Well, in Dodd’s latest caper, it turns out that he purchased an estate in Ireland in partnership with one Mr. Edward Downe. This Downe pleaded guilty to securities fraud in the early 1990s and had to pay $11 million in civil penalties, along with taking a felony rap. (Downe was pardoned by President Clinton at the behest of Dodd in 2001.) In 1994, Downe’s business partner, William Kessinger, bought two-thirds of the estate (then valued at $160,000) with Dodd, Downe signing the deed as witness.
Kessinger sold his majority share to Dodd in 2002 for $122,3512, meaning that his gain was only slightly more than 2% per year for the time he held onto his share, at a time when Irish property was quadrupling in value. A cottage similar to the one Dodd now fully owns is now on sale at a price four times higher than Dodd’s highest declared appraisal (in his Senate financial disclosure documents). All very cozy indeed.
Turning next to the House of Representatives, we find that Rep. Maxine Waters (D-CA), who serves on the House Financial Services Committee, has had extensive ties to a bank in her district, OneUnited Bank, while also doing favors for it. The ties include her direct ownership of a quarter to a half million dollars of its stock, and her husband (Sidney Williams) owning a similar amount as well as serving on its board of directors (also receiving cash payments from the bank in the same range). Meanwhile, executives at the bank have donated over $12,000 to Waters’ election campaigns.
Waters has used her position to work on behalf of OneUnited, which through various acquisitions has grown to be (it claims) the largest African-American-owned bank in the country. She pushed regulators to prevent minority-owned banks from being taken over by “white-owned” banks, and pushed the FDIC to do the same. The particular focus of her ire was the fact that a “major white bank” based in Illinois (FBOP Bank) was trying to take over African-American- owned Independent Bank of Washington, DC, and another such bank, apparently Family Savings Bank of Los Angeles. It turns out that OneUnited had tried to take over both banks at various times. In 2002, after her intervention, FBOP Bank backed out of the acquisition and let OneUnited take over Family Savings Bank.

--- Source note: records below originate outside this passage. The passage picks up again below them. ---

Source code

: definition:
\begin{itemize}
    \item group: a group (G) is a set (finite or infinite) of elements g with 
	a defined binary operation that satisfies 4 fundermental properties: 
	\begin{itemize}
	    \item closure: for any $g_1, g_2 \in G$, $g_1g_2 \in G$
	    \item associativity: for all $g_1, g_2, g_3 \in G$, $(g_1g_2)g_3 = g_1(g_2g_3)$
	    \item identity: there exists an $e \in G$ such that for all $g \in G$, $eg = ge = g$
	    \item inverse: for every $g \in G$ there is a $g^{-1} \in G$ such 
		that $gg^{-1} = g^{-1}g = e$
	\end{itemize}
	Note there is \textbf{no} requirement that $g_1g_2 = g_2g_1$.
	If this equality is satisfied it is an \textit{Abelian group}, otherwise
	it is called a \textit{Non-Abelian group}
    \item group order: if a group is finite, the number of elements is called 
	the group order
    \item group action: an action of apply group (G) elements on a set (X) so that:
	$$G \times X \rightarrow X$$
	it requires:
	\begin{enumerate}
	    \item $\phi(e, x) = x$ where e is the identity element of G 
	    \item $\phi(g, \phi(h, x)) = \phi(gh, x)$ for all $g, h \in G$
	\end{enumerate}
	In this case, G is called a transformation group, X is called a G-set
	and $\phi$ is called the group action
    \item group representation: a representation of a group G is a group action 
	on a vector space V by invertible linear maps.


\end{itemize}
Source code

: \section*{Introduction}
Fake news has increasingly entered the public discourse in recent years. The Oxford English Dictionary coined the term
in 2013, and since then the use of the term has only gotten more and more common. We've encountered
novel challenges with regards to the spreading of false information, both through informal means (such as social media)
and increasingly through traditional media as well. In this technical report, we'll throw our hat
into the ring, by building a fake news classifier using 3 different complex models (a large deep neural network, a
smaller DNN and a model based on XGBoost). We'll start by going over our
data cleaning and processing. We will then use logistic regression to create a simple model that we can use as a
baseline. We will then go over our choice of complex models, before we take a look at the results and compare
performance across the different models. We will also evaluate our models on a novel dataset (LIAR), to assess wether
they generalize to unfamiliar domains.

More recently, Waters made a call to the Treasury Department, urging it to provide capital for OneUnited, which lost most of its own capital when its investments in Freddie Mac and Fannie Mae evaporated, when they were taken over by the Feds. The Treasury Department did indeed wind up bailing out the bank with TARP money. All very cozy as well.
Neither of these stories made any news. After all, they don’t fit the mainstream-media metanarrative of altruistic, nay, noble leftist solons trying to combat the greed of Wall Street.